_PROBLEM TO SOLVE_: Print each entry below precisely as it reads.

_Stored data entries_:
.....
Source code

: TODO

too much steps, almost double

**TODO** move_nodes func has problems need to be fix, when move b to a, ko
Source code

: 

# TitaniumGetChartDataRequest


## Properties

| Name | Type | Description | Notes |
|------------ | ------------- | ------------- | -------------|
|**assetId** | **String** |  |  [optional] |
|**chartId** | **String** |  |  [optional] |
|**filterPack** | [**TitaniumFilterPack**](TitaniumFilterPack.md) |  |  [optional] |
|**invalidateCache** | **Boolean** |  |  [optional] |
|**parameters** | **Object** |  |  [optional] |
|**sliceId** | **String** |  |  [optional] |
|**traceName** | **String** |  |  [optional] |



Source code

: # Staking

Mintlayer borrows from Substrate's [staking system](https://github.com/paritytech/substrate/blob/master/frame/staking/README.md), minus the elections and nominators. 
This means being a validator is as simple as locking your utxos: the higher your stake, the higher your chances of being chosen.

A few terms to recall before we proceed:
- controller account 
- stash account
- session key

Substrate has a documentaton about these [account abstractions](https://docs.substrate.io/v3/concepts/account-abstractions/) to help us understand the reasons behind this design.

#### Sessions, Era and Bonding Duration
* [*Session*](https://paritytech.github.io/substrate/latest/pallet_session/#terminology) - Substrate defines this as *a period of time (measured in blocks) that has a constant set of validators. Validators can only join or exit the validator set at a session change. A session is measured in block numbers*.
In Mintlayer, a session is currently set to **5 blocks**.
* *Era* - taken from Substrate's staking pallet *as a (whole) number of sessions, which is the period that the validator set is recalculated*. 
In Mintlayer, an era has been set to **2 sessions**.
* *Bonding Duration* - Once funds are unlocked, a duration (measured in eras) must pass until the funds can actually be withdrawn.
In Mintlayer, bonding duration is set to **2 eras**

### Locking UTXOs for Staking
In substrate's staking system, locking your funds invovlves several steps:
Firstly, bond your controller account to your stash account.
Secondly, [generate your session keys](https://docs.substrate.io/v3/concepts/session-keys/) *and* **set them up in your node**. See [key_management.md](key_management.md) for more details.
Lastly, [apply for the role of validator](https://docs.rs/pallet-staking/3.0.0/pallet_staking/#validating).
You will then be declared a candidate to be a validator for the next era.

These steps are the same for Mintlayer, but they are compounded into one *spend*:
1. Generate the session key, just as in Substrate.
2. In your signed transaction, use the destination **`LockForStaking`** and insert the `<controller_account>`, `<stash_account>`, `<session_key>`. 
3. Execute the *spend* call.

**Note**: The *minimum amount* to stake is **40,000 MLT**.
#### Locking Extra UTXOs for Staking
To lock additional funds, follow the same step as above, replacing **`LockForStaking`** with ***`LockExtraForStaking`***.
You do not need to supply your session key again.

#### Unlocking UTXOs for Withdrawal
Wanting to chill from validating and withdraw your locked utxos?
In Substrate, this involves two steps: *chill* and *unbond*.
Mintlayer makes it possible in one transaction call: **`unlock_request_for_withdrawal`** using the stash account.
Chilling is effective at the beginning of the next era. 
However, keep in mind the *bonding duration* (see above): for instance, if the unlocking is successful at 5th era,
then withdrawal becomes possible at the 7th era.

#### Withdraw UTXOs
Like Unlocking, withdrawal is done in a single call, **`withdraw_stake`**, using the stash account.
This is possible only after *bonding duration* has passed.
.....
_ANSWER SPACE_:
Source code

: TODO

too much steps, almost double

**TODO** move_nodes func has problems need to be fix, when move b to a, ko
Source code

: 

# TitaniumGetChartDataRequest


## Properties

| Name | Type | Description | Notes |
|------------ | ------------- | ------------- | -------------|
|**assetId** | **String** |  |  [optional] |
|**chartId** | **String** |  |  [optional] |
|**filterPack** | [**TitaniumFilterPack**](TitaniumFilterPack.md) |  |  [optional] |
|**invalidateCache** | **Boolean** |  |  [optional] |
|**parameters** | **Object** |  |  [optional] |
|**sliceId** | **String** |  |  [optional] |
|**traceName** | **String** |  |  [optional] |



Source code

: # Staking

Mintlayer borrows from Substrate's [staking system](https://github.com/paritytech/substrate/blob/master/frame/staking/README.md), minus the elections and nominators. 
This means being a validator is as simple as locking your utxos: the higher your stake, the higher your chances of being chosen.

A few terms to recall before we proceed:
- controller account 
- stash account
- session key

Substrate has a documentaton about these [account abstractions](https://docs.substrate.io/v3/concepts/account-abstractions/) to help us understand the reasons behind this design.

#### Sessions, Era and Bonding Duration
* [*Session*](https://paritytech.github.io/substrate/latest/pallet_session/#terminology) - Substrate defines this as *a period of time (measured in blocks) that has a constant set of validators. Validators can only join or exit the validator set at a session change. A session is measured in block numbers*.
In Mintlayer, a session is currently set to **5 blocks**.
* *Era* - taken from Substrate's staking pallet *as a (whole) number of sessions, which is the period that the validator set is recalculated*. 
In Mintlayer, an era has been set to **2 sessions**.
* *Bonding Duration* - Once funds are unlocked, a duration (measured in eras) must pass until the funds can actually be withdrawn.
In Mintlayer, bonding duration is set to **2 eras**

### Locking UTXOs for Staking
In substrate's staking system, locking your funds invovlves several steps:
Firstly, bond your controller account to your stash account.
Secondly, [generate your session keys](https://docs.substrate.io/v3/concepts/session-keys/) *and* **set them up in your node**. See [key_management.md](key_management.md) for more details.
Lastly, [apply for the role of validator](https://docs.rs/pallet-staking/3.0.0/pallet_staking/#validating).
You will then be declared a candidate to be a validator for the next era.

These steps are the same for Mintlayer, but they are compounded into one *spend*:
1. Generate the session key, just as in Substrate.
2. In your signed transaction, use the destination **`LockForStaking`** and insert the `<controller_account>`, `<stash_account>`, `<session_key>`. 
3. Execute the *spend* call.

**Note**: The *minimum amount* to stake is **40,000 MLT**.
#### Locking Extra UTXOs for Staking
To lock additional funds, follow the same step as above, replacing **`LockForStaking`** with ***`LockExtraForStaking`***.
You do not need to supply your session key again.

#### Unlocking UTXOs for Withdrawal
Wanting to chill from validating and withdraw your locked utxos?
In Substrate, this involves two steps: *chill* and *unbond*.
Mintlayer makes it possible in one transaction call: **`unlock_request_for_withdrawal`** using the stash account.
Chilling is effective at the beginning of the next era. 
However, keep in mind the *bonding duration* (see above): for instance, if the unlocking is successful at 5th era,
then withdrawal becomes possible at the 7th era.

#### Withdraw UTXOs
Like Unlocking, withdrawal is done in a single call, **`withdraw_stake`**, using the stash account.
This is possible only after *bonding duration* has passed.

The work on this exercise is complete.